There are several ways to open an oyster. You can enter from the side; you have to look at the natural folds on the side of the oyster and this takes some practice, and then you put the tip of your knife in the “sweet spot” that you’ve found to crack the seal. You can do this with just the tip of the knife. Oyster knives are long, dull, and very firm with no flexibility to the blade, where a clam knife is sharp and offers more flexibility so you can bow it inside the clam so you don’t sever the meat. I wish I could give you a visual explanation of this: I’m afraid some seasoned shuckers are going to laugh at these descriptions. The other technique where you pop the hinge at the point (which I’d call the bottom) of the oyster. Either way, once you break the seal you can shimmy your knife in there and detach the muscle first from the top shell, and then slide the knife under the oyster to detach the rest of the muscle from the bottom shell so the whole oyster slides off smoothly and intact. You also have to keep an eye out for shell bits that break off during opening and scoot them out of there so someone doesn’t get a bite of crunchy shell and get totally turned off from raw shellfish. (I even lose my appetite when crunching into a little piece of clam shell while eating a white clam sauce).

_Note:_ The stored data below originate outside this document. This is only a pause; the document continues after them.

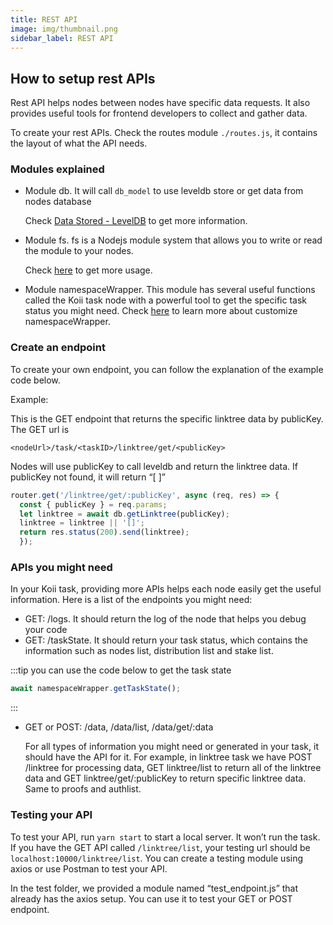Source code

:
```yaml
---
title: REST API
image: img/thumbnail.png
sidebar_label: REST API
---
```


## How to setup rest APIs

Rest API helps nodes between nodes have specific data requests. It also provides useful tools for frontend developers to collect and gather data. 

To create your rest APIs. Check the routes module `./routes.js`, it contains the layout of what the API needs.


### Modules explained



* Module db. It will call `db_model` to use leveldb store or get data from nodes database

    Check [Data Stored - LevelDB](/develop/microservices-and-tasks/linktree-task/data-stored) to get more information.

* Module fs. fs is a Nodejs module system that allows you to write or read the module to your nodes.

    Check [here](https://nodejs.org/api/fs.html) to get more usage.

* Module namespaceWrapper. This module has several useful functions called the Koii task node with a powerful tool to get the specific task status you might need. Check [here](/develop/microservices-and-tasks/task-development-kit-tdk/using-the-task-namespace/customizing-the-namespace) to learn more about customize namespaceWrapper.


### Create an endpoint

To create your own endpoint, you can follow the explanation of the example code below.

Example: 

This is the GET endpoint that returns the specific linktree data by publicKey. The GET url is 

```
<nodeUrl>/task/<taskID>/linktree/get/<publicKey>
```

 Nodes will use publicKey to call leveldb and return the linktree data. If publicKey not found, it will return “[ ]”

 ```javascript
router.get('/linktree/get/:publicKey', async (req, res) => {
   const { publicKey } = req.params;
   let linktree = await db.getLinktree(publicKey);
   linktree = linktree || '[]';
   return res.status(200).send(linktree);
   });
 ```

### APIs you might need

In your Koii task, providing more APIs helps each node easily get the useful information. Here is a list of the endpoints you might need:



* GET: /logs. It should return the log of the node that helps you debug your code
* GET: /taskState. It should return your task status, which contains the information such as nodes list, distribution list and stake list.

:::tip
you can use the code below to get the task state
```javascript
await namespaceWrapper.getTaskState();
```
:::

* GET or POST:  /data, /data/list, /data/get/:data

    For all types of information you might need or generated in your task, it should have the API for it. For example, in linktree task we have POST /linktree for processing data, GET linktree/list to return all of the linktree data and GET linktree/get/:publicKey to return specific linktree data. Same to proofs and authlist.



### Testing your API

To test your API, run `yarn start` to start a local server. It won’t run the task. If you have the GET API called `/linktree/list`, your testing url should be `localhost:10000/linktree/list`. You can create a testing module using axios or use Postman to test your API.

In the test folder, we provided a module named “test_endpoint.js” that already has the axios setup. You can use it to test your GET or POST endpoint.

Any shellfish will be much, much easier to open if they’ve been iced for at least 30 minutes prior to stating opening them. The colder the better. Fridge temperature just makes twice as much work. When I find an oyster I can’t open easily, I either let my ego take over and destroy myself trying to open it (and usually win)… or I set it aside to a place on the raw bar where it can sit in ice a little longer and I try again later.

People definitely eat raw scallops! Our bay scallops are so sweet, “they taste like candy.” I have heard these words uttered so many times by my grandmother and others.

Only once or twice have I had a raw bar customer who requested raw bay scallops at their bar. Part of that might be because the raw bar season and the bay scallop season don’t have much overlap (raw bar season = wedding season, basically). But it is done, and they look gorgeous laid out next to oysters and littlenecks.

Champions? The Larsen sisters [Christine and Betsy]! They both make it look easy. Too easy. Deceptively easy. They can probably shuck with one hand tied behind their backs (lol).

Aretha Witham Brown is a shucker with Vineyard Sound Raw Bars, a full-time dispatcher for ABC Disposal, and mother to 4-year-old Fiona. She lives in Chilmark.